Não é de agora a difícil jornada dos cineastas para verem suas obras projetadas nas telas das salas de exibição no Brasil. Se nos anos 50 e 60, as chanchadas da Atlântida e os melodramas sofisticados da Vera Cruz, os maiores estúdios de cinema do país, atraíam multidões às grandes salas de cinema de rua, hoje essas salas estão confinadas aos shoppings, cada vez menores e mais elitistas e com raros filmes brasileiros em cartaz. E o que é pior, os bilhetes a preços inacessíveis para a maioria do consumidor.
Exponencialmente mais numerosa do que no tempo em que o cinema brasileiro era líder de bilheteria, a produção cinematográfica nacional está chegando ao público hoje não mais através da tela grande, mas de plataformas de streaming e tevês por assinatura. O nosso cinema só brilha na tela grande em salas alternativas de exibição, dentro de instituições e fundações de cultura. Uma dádiva a existência delas, mas não em quantidade suficiente para a expansão necessária do gargalo da exibição do cinema made in Brazil.
Na capital da Paraíba, é o Cine Banguê do Espaço Cultural quem atende o cinéfilo com um menu de excelente nível de filmes brasileiros e estrangeiros, numa sala confortável, com 120 poltronas, e uma boa projeção. Esperamos, apenas, que um dia resolvam a questão de toaletes dentro do cinema já que existe uma bateria deles no espaço posterior contíguo à sala. Pelo Brasil temos diversas salas, é preciso ressaltar, que cumprem essa função que o Cine Banguê faz tão bem. Em suma, precisamos de mais salas públicas do município, do estado e de fundações que fomentam a cultura.

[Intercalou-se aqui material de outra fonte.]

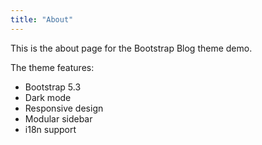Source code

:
 ```yaml
---
title: "About"
---
```


This is the about page for the Bootstrap Blog theme demo.

The theme features:
- Bootstrap 5.3
- Dark mode
- Responsive design
- Modular sidebar
- i18n support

Num texto publicado essa semana (ver link no final), o ator e produtor Cultural Buda Lira chama atenção para o que traz a Lei Paulo Gustavo: “a divisão de recursos por áreas da cadeia produtiva do audiovisual, essenciais para o setor, destacando-se o restauro, manutenção e funcionamento de salas de cinema, bem como o investimento na formação e capacitação do setor, para além do apoio direto à produção.” Este incentivo pode transformar salas históricas abandonadas à própria sorte em espaços para a difusão da nossa produção, colocando o público em contato com diferentes narrativas.
É interessante observar que a expansão do número de salas traz benefícios também para a economia porque envolve a construção civil, equipamento das salas com poltronas, projetores, sonorização e mão de obra para seu funcionamento. E o ganho mais significativo se dá na formação de público para o nosso cinema e em suas diversas linguagens e formas de expressão, contribuindo para a formação cultural de seu povo, um ganho inestimável. O cinema produzido hoje no Brasil revela a pluralidade de nossa cultura em suas diferentes manifestações.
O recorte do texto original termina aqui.